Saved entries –

*** Begin section ***

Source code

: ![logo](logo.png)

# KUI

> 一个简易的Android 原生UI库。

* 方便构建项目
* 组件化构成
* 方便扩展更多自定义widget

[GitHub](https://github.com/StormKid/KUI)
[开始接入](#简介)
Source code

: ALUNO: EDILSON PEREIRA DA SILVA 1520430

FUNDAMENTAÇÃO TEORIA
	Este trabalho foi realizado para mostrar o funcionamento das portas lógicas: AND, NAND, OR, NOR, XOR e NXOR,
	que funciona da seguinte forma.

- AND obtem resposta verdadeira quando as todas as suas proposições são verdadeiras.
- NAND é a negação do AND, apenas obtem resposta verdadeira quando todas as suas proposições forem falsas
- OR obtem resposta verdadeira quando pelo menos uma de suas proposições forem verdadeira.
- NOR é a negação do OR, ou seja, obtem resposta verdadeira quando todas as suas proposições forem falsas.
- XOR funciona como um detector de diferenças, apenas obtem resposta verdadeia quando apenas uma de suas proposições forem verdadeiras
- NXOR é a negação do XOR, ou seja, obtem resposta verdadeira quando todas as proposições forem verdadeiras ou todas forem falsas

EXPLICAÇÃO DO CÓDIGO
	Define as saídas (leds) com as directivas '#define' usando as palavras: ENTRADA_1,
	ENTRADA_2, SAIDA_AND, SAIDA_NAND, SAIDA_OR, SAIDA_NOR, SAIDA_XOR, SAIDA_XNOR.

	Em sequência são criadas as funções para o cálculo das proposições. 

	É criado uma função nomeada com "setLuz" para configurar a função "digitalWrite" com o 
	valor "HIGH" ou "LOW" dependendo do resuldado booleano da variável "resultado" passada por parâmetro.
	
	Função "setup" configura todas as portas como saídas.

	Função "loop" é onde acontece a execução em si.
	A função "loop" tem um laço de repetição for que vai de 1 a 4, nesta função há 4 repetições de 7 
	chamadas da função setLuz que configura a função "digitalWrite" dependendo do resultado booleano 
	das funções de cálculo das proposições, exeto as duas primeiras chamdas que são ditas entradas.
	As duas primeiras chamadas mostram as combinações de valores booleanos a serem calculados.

*** End section ***
*** Begin section ***

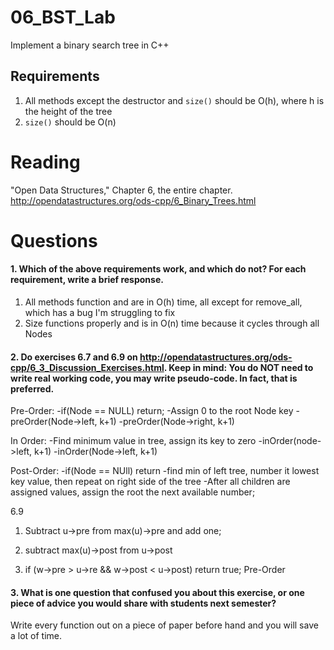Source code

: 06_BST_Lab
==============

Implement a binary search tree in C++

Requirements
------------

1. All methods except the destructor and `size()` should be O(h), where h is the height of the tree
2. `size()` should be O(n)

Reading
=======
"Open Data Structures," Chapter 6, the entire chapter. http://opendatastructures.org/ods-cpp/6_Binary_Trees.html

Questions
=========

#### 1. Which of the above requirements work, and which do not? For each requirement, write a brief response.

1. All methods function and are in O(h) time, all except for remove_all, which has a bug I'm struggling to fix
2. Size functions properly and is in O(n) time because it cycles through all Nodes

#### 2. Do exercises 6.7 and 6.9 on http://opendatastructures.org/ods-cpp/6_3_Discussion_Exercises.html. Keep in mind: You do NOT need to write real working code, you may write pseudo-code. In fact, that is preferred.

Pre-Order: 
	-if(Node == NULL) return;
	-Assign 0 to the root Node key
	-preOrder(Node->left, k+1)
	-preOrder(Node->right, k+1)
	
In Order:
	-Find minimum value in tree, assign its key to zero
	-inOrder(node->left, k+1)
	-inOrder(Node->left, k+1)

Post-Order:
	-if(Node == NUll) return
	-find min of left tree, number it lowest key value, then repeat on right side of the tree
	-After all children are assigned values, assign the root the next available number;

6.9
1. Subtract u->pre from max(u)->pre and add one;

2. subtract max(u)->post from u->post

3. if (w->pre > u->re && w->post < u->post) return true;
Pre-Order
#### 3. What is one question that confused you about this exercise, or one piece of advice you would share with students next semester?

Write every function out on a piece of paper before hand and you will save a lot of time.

*** End section ***
*** Begin section ***

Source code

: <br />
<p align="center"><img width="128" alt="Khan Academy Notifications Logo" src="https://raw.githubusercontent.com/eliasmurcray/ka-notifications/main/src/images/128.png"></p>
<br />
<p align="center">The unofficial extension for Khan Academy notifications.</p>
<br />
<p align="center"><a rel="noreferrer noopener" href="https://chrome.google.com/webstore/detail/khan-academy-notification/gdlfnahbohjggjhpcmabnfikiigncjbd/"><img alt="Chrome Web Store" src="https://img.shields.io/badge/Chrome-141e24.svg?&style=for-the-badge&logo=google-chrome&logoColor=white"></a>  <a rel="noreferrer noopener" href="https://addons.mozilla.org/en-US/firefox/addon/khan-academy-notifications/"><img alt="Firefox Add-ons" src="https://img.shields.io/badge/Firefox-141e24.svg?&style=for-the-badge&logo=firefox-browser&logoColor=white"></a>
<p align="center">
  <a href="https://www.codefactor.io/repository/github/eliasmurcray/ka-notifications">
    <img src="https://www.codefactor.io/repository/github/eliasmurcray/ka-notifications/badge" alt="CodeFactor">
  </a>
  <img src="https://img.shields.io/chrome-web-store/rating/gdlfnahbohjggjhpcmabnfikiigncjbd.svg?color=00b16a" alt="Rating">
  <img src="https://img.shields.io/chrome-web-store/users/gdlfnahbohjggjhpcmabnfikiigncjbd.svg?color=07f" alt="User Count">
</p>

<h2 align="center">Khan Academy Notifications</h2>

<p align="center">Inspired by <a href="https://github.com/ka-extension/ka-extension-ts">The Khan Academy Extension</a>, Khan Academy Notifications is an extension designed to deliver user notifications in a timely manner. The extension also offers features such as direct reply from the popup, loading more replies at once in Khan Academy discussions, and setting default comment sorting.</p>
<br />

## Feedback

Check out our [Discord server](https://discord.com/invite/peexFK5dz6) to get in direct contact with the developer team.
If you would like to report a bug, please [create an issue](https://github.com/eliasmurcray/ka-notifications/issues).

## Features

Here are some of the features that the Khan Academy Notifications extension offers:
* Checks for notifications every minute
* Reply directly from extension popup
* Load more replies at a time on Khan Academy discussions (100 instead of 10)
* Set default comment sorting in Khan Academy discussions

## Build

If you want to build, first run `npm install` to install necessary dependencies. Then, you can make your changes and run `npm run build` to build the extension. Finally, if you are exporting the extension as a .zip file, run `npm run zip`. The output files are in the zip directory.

*** End section ***

Work required – Look for the word "setLuz". Copy out every line of the data that has it.

Reply to the exercise –
	É criado uma função nomeada com "setLuz" para configurar a função "digitalWrite" com o 
	chamadas da função setLuz que configura a função "digitalWrite" dependendo do resultado booleano 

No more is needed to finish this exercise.